Kenya is now Africa’s third-largest gambling industry, behind South Africa and Nigeria, with billions of shillings wagered on sports wagers. Its annual revenue is expected to reach Sh200 billion.
Despite not providing a detailed analysis of the annual stake amounts made by bettors during that time, the report does reveal that betting companies paid out Sh532.72 billion to winners.
In gross gaming income, the companies collected in Sh88.24 billion between 2018 and 2022.
In an intentional attempt to dissuade gamblers, the State taxes every wagering stake at a rate of 12.5% in addition to the 20% withholding tax on any winning wager.
In addition to taxing players, betting companies also pay corporation tax on earnings at a rate of 30%. They are taxed on gross gaming income, which is defined as turnover less wins paid out.

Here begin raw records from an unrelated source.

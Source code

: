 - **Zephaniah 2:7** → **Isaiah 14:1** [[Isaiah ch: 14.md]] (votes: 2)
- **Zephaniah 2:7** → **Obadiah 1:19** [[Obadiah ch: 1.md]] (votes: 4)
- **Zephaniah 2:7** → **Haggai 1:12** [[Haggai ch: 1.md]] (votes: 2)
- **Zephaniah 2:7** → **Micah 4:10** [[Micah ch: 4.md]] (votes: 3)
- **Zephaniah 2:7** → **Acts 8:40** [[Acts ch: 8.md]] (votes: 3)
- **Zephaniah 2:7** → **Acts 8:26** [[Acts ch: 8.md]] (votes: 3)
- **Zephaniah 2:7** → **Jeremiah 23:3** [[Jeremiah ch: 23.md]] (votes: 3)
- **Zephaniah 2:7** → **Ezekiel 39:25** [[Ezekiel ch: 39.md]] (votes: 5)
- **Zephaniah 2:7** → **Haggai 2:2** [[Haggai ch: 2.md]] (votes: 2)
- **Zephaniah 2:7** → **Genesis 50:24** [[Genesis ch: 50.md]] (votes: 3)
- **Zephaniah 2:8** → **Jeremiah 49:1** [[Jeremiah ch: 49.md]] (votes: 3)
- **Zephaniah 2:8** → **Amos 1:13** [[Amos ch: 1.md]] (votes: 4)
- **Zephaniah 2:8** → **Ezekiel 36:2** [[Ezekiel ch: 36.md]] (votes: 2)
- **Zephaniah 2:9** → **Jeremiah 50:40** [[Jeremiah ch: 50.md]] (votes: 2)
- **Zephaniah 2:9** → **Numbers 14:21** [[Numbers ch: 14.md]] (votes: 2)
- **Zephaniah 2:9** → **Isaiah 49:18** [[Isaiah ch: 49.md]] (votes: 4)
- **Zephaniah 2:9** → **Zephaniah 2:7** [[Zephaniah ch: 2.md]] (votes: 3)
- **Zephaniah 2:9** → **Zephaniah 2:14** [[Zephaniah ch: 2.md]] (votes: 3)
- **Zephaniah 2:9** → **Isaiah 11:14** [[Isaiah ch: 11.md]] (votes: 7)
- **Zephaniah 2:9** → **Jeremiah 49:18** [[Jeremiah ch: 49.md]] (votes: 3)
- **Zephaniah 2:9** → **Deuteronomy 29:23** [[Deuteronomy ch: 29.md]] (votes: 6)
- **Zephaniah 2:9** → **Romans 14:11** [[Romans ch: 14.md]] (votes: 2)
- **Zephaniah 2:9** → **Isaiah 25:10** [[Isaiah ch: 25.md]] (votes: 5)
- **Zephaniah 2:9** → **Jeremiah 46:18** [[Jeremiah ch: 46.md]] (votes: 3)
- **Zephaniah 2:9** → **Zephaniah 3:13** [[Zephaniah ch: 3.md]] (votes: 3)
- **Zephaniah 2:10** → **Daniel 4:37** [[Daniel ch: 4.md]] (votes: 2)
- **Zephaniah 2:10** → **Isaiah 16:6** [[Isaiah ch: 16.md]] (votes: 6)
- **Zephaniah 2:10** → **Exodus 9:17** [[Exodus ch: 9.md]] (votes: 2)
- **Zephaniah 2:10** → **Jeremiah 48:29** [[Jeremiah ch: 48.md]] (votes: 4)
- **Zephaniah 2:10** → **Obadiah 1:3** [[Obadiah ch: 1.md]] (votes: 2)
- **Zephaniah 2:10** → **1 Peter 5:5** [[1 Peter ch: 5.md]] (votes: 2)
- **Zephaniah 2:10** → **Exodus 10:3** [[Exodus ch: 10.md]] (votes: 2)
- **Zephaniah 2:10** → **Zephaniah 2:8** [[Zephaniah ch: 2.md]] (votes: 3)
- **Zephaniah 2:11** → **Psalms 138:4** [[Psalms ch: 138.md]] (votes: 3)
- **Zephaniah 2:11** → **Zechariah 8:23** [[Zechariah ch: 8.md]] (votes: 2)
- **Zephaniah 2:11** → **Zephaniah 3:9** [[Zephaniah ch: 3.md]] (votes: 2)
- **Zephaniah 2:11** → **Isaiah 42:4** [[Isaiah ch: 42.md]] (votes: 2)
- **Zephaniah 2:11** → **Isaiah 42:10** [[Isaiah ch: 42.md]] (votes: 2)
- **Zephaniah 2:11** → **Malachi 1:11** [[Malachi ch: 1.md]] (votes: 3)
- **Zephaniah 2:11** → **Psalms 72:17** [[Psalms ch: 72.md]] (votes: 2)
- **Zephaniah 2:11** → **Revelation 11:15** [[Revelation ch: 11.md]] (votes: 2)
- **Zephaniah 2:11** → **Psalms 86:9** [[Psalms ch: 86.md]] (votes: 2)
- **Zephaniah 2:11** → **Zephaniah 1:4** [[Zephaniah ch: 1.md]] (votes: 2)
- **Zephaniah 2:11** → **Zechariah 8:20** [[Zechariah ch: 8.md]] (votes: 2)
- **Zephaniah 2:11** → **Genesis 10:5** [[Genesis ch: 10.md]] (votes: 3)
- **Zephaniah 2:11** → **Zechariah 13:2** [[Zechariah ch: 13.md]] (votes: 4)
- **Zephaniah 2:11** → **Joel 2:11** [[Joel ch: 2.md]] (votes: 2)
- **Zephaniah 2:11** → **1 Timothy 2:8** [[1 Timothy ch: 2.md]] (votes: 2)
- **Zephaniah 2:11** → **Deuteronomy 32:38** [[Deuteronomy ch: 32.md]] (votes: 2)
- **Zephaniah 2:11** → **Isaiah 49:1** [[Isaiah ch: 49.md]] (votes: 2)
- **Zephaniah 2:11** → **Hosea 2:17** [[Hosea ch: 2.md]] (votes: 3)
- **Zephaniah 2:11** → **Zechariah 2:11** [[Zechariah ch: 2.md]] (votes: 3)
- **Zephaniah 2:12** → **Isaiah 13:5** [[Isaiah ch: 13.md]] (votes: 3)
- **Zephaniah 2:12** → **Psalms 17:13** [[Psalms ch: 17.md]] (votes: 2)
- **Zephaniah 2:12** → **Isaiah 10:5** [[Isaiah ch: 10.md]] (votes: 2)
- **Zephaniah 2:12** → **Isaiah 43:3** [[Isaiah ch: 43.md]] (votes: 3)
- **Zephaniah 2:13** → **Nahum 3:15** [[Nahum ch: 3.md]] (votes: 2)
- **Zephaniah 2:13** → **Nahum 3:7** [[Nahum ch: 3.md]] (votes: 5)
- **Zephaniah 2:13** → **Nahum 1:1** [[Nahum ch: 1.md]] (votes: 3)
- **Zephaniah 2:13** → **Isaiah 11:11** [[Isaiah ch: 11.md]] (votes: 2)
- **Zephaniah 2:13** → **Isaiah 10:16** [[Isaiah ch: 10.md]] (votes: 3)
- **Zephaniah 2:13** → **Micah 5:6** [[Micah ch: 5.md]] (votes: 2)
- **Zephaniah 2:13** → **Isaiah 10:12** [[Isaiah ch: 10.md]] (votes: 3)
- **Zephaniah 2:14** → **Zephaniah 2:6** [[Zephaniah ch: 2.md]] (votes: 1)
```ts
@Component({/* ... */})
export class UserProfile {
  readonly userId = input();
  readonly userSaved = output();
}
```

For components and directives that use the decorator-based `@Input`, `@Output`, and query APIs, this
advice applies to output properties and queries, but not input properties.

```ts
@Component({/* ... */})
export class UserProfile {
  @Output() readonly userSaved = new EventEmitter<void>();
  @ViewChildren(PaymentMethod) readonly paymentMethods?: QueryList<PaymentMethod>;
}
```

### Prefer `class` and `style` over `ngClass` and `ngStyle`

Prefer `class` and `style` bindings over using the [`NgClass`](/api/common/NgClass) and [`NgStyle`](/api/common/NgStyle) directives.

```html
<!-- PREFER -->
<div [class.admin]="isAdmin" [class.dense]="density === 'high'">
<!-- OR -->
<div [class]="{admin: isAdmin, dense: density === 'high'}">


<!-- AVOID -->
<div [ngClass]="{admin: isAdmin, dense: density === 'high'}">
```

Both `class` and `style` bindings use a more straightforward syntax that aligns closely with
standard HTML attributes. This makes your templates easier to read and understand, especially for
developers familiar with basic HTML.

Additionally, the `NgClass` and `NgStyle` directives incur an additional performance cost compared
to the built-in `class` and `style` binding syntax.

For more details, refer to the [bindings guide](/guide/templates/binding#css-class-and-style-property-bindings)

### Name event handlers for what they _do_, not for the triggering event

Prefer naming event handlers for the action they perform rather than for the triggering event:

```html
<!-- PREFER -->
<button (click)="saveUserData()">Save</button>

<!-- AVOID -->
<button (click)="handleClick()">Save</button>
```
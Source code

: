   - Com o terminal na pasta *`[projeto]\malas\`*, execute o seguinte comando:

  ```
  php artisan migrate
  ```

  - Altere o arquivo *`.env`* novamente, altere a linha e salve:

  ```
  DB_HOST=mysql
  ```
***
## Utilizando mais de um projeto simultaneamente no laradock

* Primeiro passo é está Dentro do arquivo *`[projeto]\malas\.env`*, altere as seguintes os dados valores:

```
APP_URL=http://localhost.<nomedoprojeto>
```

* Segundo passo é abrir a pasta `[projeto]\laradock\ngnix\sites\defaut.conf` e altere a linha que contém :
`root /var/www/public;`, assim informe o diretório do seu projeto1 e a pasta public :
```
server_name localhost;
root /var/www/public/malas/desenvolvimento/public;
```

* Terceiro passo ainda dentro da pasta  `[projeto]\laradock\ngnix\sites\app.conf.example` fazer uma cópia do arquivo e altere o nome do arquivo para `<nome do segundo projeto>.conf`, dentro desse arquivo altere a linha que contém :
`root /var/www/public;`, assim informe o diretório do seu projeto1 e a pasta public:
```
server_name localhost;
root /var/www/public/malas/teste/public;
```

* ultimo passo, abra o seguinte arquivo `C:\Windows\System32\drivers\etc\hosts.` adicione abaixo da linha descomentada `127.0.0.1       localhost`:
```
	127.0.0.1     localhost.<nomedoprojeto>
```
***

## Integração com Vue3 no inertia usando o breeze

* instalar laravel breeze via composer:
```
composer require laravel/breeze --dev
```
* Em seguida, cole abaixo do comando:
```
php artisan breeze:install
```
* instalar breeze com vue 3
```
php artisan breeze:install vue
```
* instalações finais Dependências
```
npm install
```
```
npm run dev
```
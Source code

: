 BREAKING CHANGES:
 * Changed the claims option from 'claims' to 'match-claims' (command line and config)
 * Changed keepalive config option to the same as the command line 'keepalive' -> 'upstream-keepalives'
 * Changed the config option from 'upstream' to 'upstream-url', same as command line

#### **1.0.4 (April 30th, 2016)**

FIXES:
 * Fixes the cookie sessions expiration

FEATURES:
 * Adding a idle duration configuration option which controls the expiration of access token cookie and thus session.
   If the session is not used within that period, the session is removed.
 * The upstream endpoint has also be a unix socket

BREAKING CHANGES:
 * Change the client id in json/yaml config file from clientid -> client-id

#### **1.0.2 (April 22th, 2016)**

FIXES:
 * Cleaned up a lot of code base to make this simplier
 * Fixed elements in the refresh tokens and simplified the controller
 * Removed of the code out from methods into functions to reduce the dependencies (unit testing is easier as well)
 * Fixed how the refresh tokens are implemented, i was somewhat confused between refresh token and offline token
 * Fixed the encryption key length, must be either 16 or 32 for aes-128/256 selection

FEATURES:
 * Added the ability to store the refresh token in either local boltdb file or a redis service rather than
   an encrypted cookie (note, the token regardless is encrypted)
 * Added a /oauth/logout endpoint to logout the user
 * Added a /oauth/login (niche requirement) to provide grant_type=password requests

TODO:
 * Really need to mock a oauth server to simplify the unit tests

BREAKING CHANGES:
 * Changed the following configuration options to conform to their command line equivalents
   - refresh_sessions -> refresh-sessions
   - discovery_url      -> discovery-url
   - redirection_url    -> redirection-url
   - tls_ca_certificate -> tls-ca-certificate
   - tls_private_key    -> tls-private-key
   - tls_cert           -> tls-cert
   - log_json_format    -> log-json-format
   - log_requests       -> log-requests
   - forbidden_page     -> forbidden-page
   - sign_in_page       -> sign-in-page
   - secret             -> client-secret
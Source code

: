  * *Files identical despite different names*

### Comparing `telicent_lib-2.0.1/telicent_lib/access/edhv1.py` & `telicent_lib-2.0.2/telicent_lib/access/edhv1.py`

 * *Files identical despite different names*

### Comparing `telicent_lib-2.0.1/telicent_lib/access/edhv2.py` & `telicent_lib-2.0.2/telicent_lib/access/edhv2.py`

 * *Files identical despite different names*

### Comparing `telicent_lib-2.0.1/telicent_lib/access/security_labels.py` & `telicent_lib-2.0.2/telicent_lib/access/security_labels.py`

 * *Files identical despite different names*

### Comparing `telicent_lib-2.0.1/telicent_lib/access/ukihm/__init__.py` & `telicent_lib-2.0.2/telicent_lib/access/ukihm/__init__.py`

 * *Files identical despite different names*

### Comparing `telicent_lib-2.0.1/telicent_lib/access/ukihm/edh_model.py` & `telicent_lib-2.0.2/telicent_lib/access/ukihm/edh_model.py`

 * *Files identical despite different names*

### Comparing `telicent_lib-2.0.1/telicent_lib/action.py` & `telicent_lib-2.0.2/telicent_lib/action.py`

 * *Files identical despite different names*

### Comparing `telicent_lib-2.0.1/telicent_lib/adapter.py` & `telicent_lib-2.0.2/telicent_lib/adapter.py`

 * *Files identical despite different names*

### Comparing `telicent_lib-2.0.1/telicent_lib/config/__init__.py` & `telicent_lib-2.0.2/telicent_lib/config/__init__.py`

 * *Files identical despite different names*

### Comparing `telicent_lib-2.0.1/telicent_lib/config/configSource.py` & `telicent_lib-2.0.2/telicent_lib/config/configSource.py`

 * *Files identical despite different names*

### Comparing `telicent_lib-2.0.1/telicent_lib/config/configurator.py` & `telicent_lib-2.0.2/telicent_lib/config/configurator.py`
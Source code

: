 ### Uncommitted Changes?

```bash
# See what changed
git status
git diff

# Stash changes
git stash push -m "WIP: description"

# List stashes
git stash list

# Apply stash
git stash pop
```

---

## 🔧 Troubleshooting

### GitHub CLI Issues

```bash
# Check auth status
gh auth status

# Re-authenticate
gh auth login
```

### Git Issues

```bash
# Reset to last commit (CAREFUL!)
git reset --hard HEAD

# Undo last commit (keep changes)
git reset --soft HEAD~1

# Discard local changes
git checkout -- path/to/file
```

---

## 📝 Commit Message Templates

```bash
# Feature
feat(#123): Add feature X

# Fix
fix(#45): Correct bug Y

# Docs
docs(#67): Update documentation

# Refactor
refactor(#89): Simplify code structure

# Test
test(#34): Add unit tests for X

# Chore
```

In an environment where unemployment is prevalent, gamblers are spending more money in the hopes of generating fast cash to cover everyday expenses.
“A male who is under 36 years old, from a low-income family, and who has completed at least secondary school is the typical gambler.”
Aiming for a piece of the billions of shillings that Kenyans wager annually, betting companies are swarming the country’s market.
Of the 110 betting companies that have been granted operating licences, according to the most recent listing by the Betting Control and Licencing Board, around 22 are newcomers.